====== DATA LISTING ======

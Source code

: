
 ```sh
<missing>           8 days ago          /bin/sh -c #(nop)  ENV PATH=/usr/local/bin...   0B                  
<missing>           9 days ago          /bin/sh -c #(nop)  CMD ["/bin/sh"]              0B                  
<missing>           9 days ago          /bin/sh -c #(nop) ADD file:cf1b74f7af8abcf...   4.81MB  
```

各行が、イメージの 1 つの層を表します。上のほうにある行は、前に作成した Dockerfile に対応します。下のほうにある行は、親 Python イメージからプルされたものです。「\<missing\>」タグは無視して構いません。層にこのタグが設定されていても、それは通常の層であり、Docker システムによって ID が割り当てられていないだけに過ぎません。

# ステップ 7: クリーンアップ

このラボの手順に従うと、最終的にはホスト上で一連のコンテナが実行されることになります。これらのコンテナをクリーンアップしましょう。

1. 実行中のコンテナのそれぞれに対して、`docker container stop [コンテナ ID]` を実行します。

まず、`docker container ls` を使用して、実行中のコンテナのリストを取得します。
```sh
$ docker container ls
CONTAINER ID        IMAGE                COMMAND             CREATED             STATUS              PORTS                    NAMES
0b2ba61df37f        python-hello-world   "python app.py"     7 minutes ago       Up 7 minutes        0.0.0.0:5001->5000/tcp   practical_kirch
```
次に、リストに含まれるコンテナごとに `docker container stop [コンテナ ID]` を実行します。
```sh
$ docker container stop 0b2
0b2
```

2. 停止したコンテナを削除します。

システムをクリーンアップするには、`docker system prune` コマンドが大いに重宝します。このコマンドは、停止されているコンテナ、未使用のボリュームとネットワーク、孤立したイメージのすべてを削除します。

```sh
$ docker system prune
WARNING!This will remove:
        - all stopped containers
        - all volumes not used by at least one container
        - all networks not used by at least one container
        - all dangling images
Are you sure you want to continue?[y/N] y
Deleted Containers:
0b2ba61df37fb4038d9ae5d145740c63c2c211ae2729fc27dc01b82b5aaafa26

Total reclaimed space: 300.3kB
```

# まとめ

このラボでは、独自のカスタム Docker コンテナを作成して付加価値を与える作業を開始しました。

======
====== DATA LISTING ======

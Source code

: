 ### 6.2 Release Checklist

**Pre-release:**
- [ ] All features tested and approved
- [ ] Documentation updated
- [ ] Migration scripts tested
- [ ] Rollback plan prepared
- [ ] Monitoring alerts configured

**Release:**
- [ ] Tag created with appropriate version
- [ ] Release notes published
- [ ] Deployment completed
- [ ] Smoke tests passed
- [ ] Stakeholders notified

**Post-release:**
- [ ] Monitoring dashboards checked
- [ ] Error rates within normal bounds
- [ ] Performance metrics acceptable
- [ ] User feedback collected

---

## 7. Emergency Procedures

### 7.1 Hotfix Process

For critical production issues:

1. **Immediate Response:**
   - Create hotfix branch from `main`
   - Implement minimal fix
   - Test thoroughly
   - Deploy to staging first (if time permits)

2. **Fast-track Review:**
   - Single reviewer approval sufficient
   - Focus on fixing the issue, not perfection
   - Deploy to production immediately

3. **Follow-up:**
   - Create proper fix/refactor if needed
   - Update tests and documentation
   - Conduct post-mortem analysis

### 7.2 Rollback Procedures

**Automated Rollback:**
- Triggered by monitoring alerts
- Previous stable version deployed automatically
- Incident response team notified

======
====== DATA LISTING ======

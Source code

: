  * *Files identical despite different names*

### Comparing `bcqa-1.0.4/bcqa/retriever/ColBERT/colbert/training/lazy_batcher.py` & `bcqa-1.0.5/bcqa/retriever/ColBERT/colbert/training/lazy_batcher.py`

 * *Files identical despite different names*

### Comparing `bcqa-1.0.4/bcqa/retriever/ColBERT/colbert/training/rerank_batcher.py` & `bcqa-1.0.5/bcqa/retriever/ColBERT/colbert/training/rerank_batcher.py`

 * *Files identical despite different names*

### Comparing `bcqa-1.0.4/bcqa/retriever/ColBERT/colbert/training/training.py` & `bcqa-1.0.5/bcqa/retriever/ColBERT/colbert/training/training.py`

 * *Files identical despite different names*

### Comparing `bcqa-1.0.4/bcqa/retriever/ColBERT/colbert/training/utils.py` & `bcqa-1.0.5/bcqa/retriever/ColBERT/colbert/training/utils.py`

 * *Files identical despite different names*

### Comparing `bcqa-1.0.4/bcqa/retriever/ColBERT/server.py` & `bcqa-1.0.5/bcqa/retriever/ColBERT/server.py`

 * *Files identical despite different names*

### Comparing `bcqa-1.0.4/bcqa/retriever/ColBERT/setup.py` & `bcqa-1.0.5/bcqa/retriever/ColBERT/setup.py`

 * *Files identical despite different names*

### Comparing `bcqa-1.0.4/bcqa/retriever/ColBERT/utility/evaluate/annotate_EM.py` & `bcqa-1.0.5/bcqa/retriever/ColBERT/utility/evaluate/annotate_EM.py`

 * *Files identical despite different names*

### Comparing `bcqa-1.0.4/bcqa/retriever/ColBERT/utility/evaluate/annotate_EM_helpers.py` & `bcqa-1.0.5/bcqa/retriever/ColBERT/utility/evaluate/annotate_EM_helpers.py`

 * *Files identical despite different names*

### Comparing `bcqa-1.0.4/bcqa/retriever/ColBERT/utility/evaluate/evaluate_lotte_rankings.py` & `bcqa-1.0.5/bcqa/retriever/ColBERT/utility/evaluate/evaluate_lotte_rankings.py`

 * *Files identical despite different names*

======

_TASK DESCRIPTION_
Show all lines in the records above that hold "used".

_SOLVED EXERCISE_
        - all volumes not used by at least one container
        - all networks not used by at least one container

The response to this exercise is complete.